Steven J. YORK, Petitioner, v. STATE of Florida, Respondent.

No. 62204.

Supreme Court of Florida.

May 19, 1983.

*52 Raymond E. LaPorte, Tampa, for petitioner.

Jim Smith, Atty. Gen., and Michael A. Palecki, Theda James Davis and Robert J. Krauss, Asst. Attys. Gen., Tampa, for respondent.

EHRLICH, Justice.

Petitioner and two others were charged by information with conspiracy to traffic in cannabis in an amount in excess of 100 pounds and with trafficking in cannabis in an amount in excess of 100 pounds. Petitioner moved to dismiss the conspiracy information on grounds that it was unlawfully vague as to date, time and place of the conspiracy. The information alleged no facts concerning date, time or place of the conspiracy other than that it occurred on or between December 9, 1980 and December 21, 1980.

At the motion hearing, the state conceded unlawful vagueness as to the conspiracy count, but sought leave to file an amended information. Although leave was granted, the amended information was never filed. The trial court granted the motion to dismiss based on Cappetta v. State, 380 So. 2d 1303 (Fla. 3d DCA 1980). The state appealed and the Second District Court of Appeal reversed sub nom. State v. Kopulos, 413 So. 2d 1195 (Fla. 2d DCA), appeal dismissed sub nom. Bonk v. State, 419 So. 2d 1195 (Fla. 1982).[1] We have jurisdiction pursuant to article V, section 3(b)(3), Florida Constitution, because of the express and direct conflict between Cappetta and Kopulos.

In Cappetta, the defendant was charged by information with participation in a conspiracy which occurred "between the 1st day of May, 1979 and the 29th day of May, 1979." 380 So. 2d at 1304. Cappetta filed a motion to dismiss the information on the ground that the time period as alleged was so vague, indefinite and insufficient as to mislead and embarrass him in the preparation of his defense. The trial court denied the motion, but the district court ruled that the count of the information was insufficient as a matter of law and should be dismissed.
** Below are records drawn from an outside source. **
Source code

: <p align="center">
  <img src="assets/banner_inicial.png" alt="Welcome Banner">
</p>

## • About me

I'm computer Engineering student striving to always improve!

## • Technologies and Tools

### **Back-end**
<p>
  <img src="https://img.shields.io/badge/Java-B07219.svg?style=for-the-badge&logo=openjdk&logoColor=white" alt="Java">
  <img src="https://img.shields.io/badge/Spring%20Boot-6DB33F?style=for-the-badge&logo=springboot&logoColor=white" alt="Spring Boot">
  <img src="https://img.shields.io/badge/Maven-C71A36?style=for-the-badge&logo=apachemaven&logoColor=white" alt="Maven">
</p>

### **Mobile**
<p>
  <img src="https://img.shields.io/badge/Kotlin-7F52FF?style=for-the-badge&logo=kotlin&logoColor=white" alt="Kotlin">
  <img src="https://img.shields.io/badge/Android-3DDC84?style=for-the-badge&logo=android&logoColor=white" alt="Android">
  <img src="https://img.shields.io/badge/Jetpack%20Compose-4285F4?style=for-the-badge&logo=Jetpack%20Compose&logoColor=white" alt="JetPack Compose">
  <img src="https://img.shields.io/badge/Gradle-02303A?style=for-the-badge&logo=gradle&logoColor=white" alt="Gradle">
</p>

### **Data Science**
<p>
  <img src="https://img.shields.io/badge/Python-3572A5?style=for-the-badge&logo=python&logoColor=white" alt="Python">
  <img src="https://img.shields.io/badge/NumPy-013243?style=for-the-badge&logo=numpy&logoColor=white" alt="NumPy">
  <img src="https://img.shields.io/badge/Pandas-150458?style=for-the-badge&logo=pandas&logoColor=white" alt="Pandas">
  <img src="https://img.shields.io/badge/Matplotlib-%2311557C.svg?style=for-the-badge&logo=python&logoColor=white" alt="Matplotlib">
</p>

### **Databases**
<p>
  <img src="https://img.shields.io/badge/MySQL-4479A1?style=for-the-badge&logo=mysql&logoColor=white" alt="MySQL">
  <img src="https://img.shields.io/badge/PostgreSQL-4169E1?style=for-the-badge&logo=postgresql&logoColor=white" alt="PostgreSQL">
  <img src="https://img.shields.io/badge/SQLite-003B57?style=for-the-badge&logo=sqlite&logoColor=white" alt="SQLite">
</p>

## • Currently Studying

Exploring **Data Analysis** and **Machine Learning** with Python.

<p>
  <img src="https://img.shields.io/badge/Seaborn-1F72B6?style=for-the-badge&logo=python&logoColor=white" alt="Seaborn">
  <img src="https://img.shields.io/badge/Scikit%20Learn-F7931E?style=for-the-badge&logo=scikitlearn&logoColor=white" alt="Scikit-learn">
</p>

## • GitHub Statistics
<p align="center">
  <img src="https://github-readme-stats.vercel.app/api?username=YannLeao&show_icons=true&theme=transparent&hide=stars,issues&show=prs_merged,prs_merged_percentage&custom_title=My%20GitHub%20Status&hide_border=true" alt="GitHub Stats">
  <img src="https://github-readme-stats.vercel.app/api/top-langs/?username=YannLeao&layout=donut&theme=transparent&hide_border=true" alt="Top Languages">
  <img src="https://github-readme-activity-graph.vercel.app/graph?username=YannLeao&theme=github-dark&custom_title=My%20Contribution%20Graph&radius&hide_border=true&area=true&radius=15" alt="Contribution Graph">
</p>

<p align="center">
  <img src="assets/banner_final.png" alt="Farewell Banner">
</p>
The district court stated that "if the crime of conspiracy has been alleged to have occurred between certain specified dates ... then the information or indictment must allege that the conspiracy was continuing throughout that specified period or that the conspiracy commenced at the beginning of that period and was not accomplished until the end." Id. We decline to adopt that position as a rule of law.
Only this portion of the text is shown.